I feel now I should have some knowledge in how to speak to someone going through a similar thing to me - obviously practical things like, don't wear long sleeves in hospital (it's a nightmare with getting blood/venflons), take lots of moisturiser/lip balm/hand cream (the air con makes you feel very dry), take quite a few pairs of pjs (one night stay will almost definitely be more) and make sure you have enough entertainment so you can drown out the noise of the constant beeps or chitter chatter. Larger headphones help with this venture.

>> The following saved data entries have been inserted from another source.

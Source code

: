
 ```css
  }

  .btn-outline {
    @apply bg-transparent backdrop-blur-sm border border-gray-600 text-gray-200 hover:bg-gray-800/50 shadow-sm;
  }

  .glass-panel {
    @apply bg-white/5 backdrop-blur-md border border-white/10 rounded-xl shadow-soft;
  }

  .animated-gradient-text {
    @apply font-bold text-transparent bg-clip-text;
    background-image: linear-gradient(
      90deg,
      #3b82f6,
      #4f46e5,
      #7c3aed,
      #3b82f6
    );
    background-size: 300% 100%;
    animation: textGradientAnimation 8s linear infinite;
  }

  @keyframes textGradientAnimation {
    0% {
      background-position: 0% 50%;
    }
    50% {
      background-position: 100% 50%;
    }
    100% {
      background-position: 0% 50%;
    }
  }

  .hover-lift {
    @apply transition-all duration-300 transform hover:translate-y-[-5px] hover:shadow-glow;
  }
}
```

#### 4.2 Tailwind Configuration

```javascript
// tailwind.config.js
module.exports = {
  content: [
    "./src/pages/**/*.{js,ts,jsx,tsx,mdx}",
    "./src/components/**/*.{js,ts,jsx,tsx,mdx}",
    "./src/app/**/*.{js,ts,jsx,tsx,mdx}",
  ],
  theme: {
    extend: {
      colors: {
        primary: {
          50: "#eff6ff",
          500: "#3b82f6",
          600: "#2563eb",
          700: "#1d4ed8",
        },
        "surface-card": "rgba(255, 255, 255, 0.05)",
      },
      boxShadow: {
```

I think if anything, I've learnt that cancer patients want their normality. For example, it's horrible when your morning routine is taken away from you and you are woken at 7am with a slice of cold toast and some really disgusting coffee. I also wanted people to be normal with me. I can understand why it is an uncomfortable situation but the patient has never changed - I had never changed. I'd like to think I kept my sense of humour throughout (debatable I'm sure), my need to change my nail polish every second day (difficult, as I was normally told off for this) and my love for smelly cheese had definitely not diminished - well it did when I was told not to eat them. Humph. Back on the Cheese Train now though! Hurrah.
Two years down the line.. Hmmm I'm not sure if I've changed. At the moment my Dad would disagree and probably say, I'm a 'lady of leisure' - which I guess is partly true! I'm giving myself to the summer to have a proper BRAINSTORM about this silly old life of mine. I'm sure something will strike me soon.
Obvs, I don't want to be banging on about cancer all my life - it already feels like a long time ago. However, if anyone wants to talk to me about it, that's cool! I hope folk don't feel uncomfortable if I'm too open with it - sometimes I should learn to shut up.
Right, I think I should round up this (rather long!) blog. I had no idea where I was going there so may continue another soon. Night y'all.